The media release adds, “During his visit, the Prime Minister will also participate in the Americas Chief Executive Officer (CEO) Summit where he will be promoting Canada as a trading nation and investment destination of choice and a key partner for the development and sustainable management of resources.”

But the Americas Policy Group, a coalition of about 40 Canadian NGOs, labour unions, research institutions, church and solidarity groups, says today that “Canada has been under fire for negotiating free trade agreements with countries that have poor human rights and democratic governance records. It has also been widely criticized for the performance of its extractive sector, which has too often been linked to death, displacement and environmental damage in Latin America.”

The Harper government has ratified free trade deals with Colombia and Peru, signed deals with Honduras and Panama, and is moving the latter through the House of Commons, despite human rights, labour rights and environmental records in those countries. The federal government claimed at each step that providing “legitimate” economic opportunities to Latin American countries through trade and investment pacts was the only way to help them to develop sustainably. It was all talk with little empirical evidence behind it.

Meanwhile, Amnesty International sent a letter to the UN Human Rights Council in February this year claiming there have been “few tangible improvements in the overall human rights situation,” despite commitments by President Santos:

Guerrilla groups, paramilitaries and the security forces continue to be responsible for crimes under international law. Those particularly affected include Indigenous Peoples, Afro-descendent and peasant farmer communities, human rights defenders and trade unionists.

The government must implement effective measures to dismantle paramilitary groups and to break their links with some sectors of the security forces and powerful economic and political groups. It must also put an end to the violations, still being committed by the security forces.

OBAMA ACCEPTS THE BUSH DOCTRINE FOR LATIN AMERICA

The same controversy that erupted in Canada over the Colombia FTA, and which delayed its passage for 18 months, has taken hold in the United States. Colombia and the U.S. have a completed free trade deal and could announce an implementation date at this weekend’s summit. The deal was being blocked by Democrats in Congress but a Labour Action Plan signed with Colombia last April, which was supposed to ensure the protection of workers and prosecution for those threatening or killing union members, paved the way for passage of the FTA.

“But, as human rights defenders pointed out, the Action Plan had no teeth,” writes Alex Main of the Center for Economic Policy Research in Al Jazeera this week. “[I]t required Colombia to create institutions and programmes nominally dedicated to protecting union activists, but established no benchmarks for reducing the killings.”

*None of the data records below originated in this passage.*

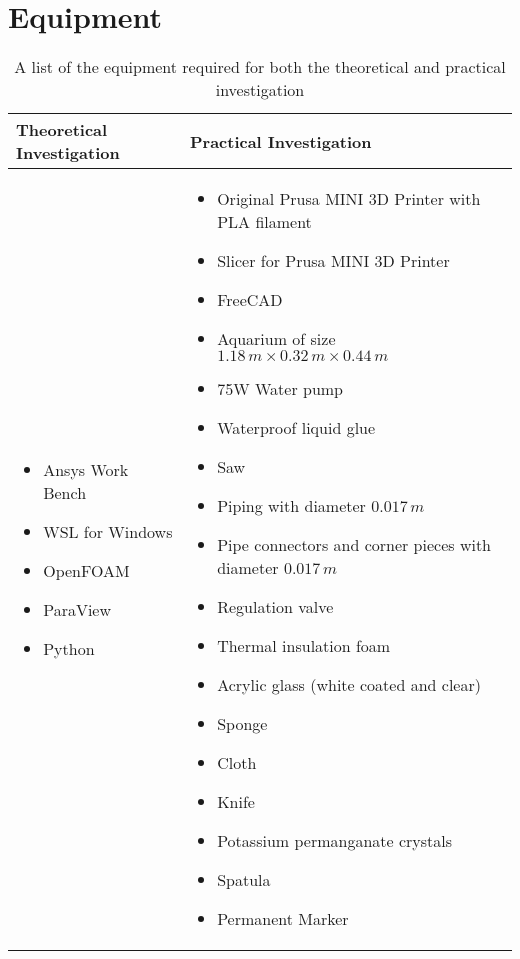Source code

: \section{Equipment}
\begin{table}[H]
	\centering
	\renewcommand{\arraystretch}{1.3}
	\begin{tabularx}{\textwidth}{|X|X|}
		\hline
		\textbf{Theoretical Investigation} & \textbf{Practical Investigation} \\
		\hline
		\begin{itemize}[leftmargin=1.5em, itemsep=2pt, topsep=0pt, label=--]
			\item Ansys Work Bench \parencite{noauthor_ansys_nodate}
			\item WSL for Windows \parencite{noauthor_windows_nodate}
			\item OpenFOAM \parencite{noauthor_openfoam_2024}
			\item ParaView \parencite{noauthor_paraview_nodate}
			\item Python \parencite{noauthor_python_2025}
		\end{itemize} 
		&
		\begin{itemize}[leftmargin=1.5em, itemsep=2pt, topsep=0pt, label=--]
			\item Original Prusa MINI 3D Printer with PLA filament \parencite{noauthor_prusa_nodate}
			\item Slicer for Prusa MINI 3D Printer \parencite{noauthor_prusaslicer_nodate}
			\item FreeCAD \parencite{noauthor_freecad_nodate}
			\item Aquarium of size $ 1.18\,m \times 0.32\,m \times 0.44\,m $
			\item 75W Water pump \parencite{noauthor_lnicez_nodate}
			\item Waterproof liquid glue
			\item Saw
			\item Piping with diameter $0.017\,m$ 
			\item Pipe connectors and corner pieces with diameter $0.017\,m$ 
			\item Regulation valve
			\item Thermal insulation foam
			\item Acrylic glass (white coated and clear)
			\item Sponge
			\item Cloth
			\item Knife
			\item Potassium permanganate crystals
			\item Spatula
			\item Permanent Marker
			
		\end{itemize} \\
		\hline
	\end{tabularx}
	\caption{A list of the equipment required for both the theoretical and practical investigation}
	\label{tab:equipmentList}
\end{table}
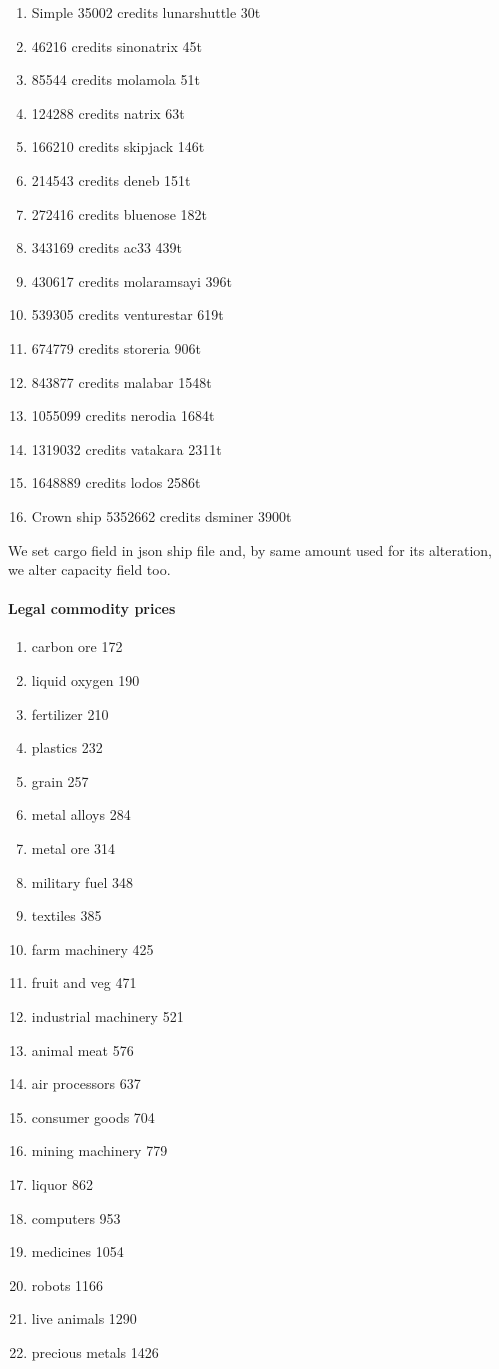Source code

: \documentclass[]{article}
\begin{document}
\begin{enumerate}[label=\Roman*,start=0]
\item 	Simple 35002 credits lunarshuttle	30t
	\item 46216 credits	sinonatrix	45t
		\item 85544 credits	molamola	51t		
		\item 124288 credits	natrix	63t
	\item 166210  credits	skipjack	146t
	\item 214543 credits	deneb	151t			
	\item 272416 credits	bluenose	182t		
	\item 343169  credits	ac33	439t
\item 430617 credits	molaramsayi	396t	
	\item 539305  credits	venturestar	619t
	\item 674779 credits	storeria	906t	
	\item 843877 credits	malabar	1548t
	\item  1055099 credits	nerodia	1684t
	\item  1319032 credits	vatakara	2311t				
	\item 1648889 credits	lodos	2586t			
	\item Crown ship 5352662 credits dsminer	3900t
\end{enumerate}

We set cargo field in json ship file and, by same amount used for its alteration, we alter capacity field too.

\paragraph{Legal commodity prices}
\begin{enumerate}
\item 	carbon ore	172
\item 	liquid oxygen	190
\item 	fertilizer	210
\item 	plastics	232
\item 	grain	257
\item 	metal alloys	284
\item 	metal ore	314
\item 	military fuel	348
\item 	textiles	385
\item 	farm machinery	425
\item 	fruit and veg	471
\item 	industrial machinery	521
\item 	animal meat	576
\item 	air processors	637
\item 	consumer goods	704
\item 	mining machinery	779
\item 	liquor	862
\item 	computers	953
\item 	medicines	1054
\item 	robots	1166
\item 	live animals	1290
\item 	precious metals	1426	
\end{enumerate}
\end{document}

Main continues that, “Obama is now expected to announce Colombia’s compliance with the Labour Action Plan – possibly during the Cartagena Summit itself – despite the fact that killings of trade unionists continue (at least 30 in 2011 and four so far this year) and over the strong opposition of the AFL-CIO, the US’ largest trade union federation.”

Main argues that despite hope for a new era of North-South cooperation with the election of President Obama, it’s obvious that the Bush-era policies of aggressive free trade, a military response to the war on drugs, and containment of left-leaning governments has won out. It is not winning hearts and minds in the region, and nor is Harper’s identical posture. Main writes:

Unlike 10 years ago, the majority of Latin American governments now lean to the left. They support state-led responses to poverty and social exclusion that clash with neoliberal policies promoted by the US. Furthermore, both left- and right-of-centre governments champion alternative regional groupings that exclude the US.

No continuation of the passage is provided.